This post continues our Depth Chart Discussions. In an effort to suss out every team, we’ve divided them into four parts (infield, outfield, rotation, and bullpen) and will continue to break them down for you over the next few weeks. You can find the Depth Chart Discussion posts gathered here.

As fantasy baseball players, we often find discrepancies between a player’s value “in real life” and his value in fantasy leagues. Or even between his actual value and his role on the team. The best relief pitcher isn’t always the closer, for example, or a nominal ace is really the third best starter on his team. This latter example might very well apply to the 2015 Blue Jays.

Most depth charts are going to show you that R.A. Dickey and Mark Buehrle are the Jays’ number one and two starters, respectively. They are the grizzled veterans, they have fairly lucrative contracts, and they have some track record of success.
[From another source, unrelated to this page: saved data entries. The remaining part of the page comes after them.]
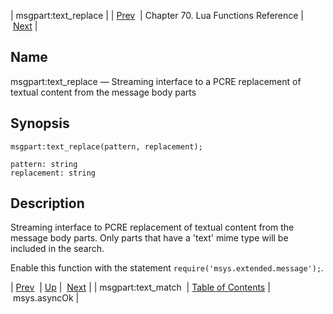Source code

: | msgpart:text_replace |
| [Prev](lua.ref.msgpart_text_match)  | Chapter 70. Lua Functions Reference |  [Next](lua.ref.msys.asyncOk) |

<a name="lua.ref.msgpart_text_replace"></a>
## Name

msgpart:text_replace — Streaming interface to a PCRE replacement of textual content from the message body parts

<a name="idp17211568"></a>
## Synopsis

`msgpart:text_replace(pattern, replacement);`

```
pattern: string
replacement: string
```
<a name="idp17214528"></a>
## Description

Streaming interface to PCRE replacement of textual content from the message body parts. Only parts that have a 'text' mime type will be included in the search.

Enable this function with the statement `require('msys.extended.message');`.

| [Prev](lua.ref.msgpart_text_match)  | [Up](lua.function.details) |  [Next](lua.ref.msys.asyncOk) |
| msgpart:text_match  | [Table of Contents](index) |  msys.asyncOk |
They have thrown a lot of league-average-or-slightly-better innings over the last few years, and that has real life value.

But the Blue Jays have an exciting crop of younger starters, two of whom were probably more valuable than their elders last year, and certainly project to be more valuable going forward—both for their actual teams and for their fake teams.

For the 2015 Blue Jays rotation, the gap between nominal real life role and fantasy value coincides with a vast gap in age: those 36 and older, whose value in real life doesn’t cross over very well to fantasy leagues, and those 26 and younger, whose fantasy upside for 2015 and beyond is considerable.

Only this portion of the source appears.